SpeechLLM for AMD: The 8-Layer Architecture Behind 99.7% Accuracy

When most people hear "99.7% accuracy" in answering machine detection, they assume it's marketing hyperbole layered on top of marginal improvements to the same old heuristic-based detection logic.

It's not.

SpeechLLM is fundamentally different. It's not AMD with better tuning. It's not incremental improvement. It's a ground-up redesign of how answering machine detection actually works.

To understand why SpeechLLM achieves 99.7% accuracy where legacy AMD plateaus around 75-85%, you need to understand the architecture. Not at a surface level, but the actual layers that make it work.

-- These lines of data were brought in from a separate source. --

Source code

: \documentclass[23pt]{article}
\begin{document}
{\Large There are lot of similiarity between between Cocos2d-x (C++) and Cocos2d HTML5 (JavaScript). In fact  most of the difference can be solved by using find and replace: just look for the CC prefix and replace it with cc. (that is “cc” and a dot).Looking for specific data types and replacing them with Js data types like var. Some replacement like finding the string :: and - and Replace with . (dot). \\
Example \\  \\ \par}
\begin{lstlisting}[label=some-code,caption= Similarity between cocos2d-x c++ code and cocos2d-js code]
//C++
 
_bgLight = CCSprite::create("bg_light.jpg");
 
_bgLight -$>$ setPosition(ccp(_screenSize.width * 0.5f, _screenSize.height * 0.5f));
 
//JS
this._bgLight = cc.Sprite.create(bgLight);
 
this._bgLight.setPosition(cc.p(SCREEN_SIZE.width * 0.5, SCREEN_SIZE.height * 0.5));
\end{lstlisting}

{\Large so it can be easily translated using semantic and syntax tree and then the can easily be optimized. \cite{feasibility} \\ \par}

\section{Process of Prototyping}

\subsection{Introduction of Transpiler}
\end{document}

This deep dive walks through the 8-layer SpeechLLM architecture that powers answering machine detection at VM Hunter.

Why Architecture Matters

Traditional AMD is essentially one big heuristic: measure timing and silence patterns, apply rules, make a decision. It's a single-layer approach.

SpeechLLM is eight layers working in parallel and sequence, each specializing in a specific aspect of audio analysis. Together, they create redundancy, nuance, and accuracy that single-layer approaches can't achieve.

The layers aren't arbitrary. Each one solves a specific problem that legacy AMD fails at.

The 8-Layer SpeechLLM Architecture

Layer 1: Signal Normalization & Preprocessing

The Problem: Raw telephony audio varies wildly. Mobile networks compress audio. Landline carriers add noise. Different codec configurations produce different amplitude profiles. VoIP jitter introduces timing artifacts.

Legacy AMD applies rules to raw, unnormalized audio. A voicemail greeting might hit 70% of the energy threshold on one carrier but 40% on another, throwing off timing-based classification.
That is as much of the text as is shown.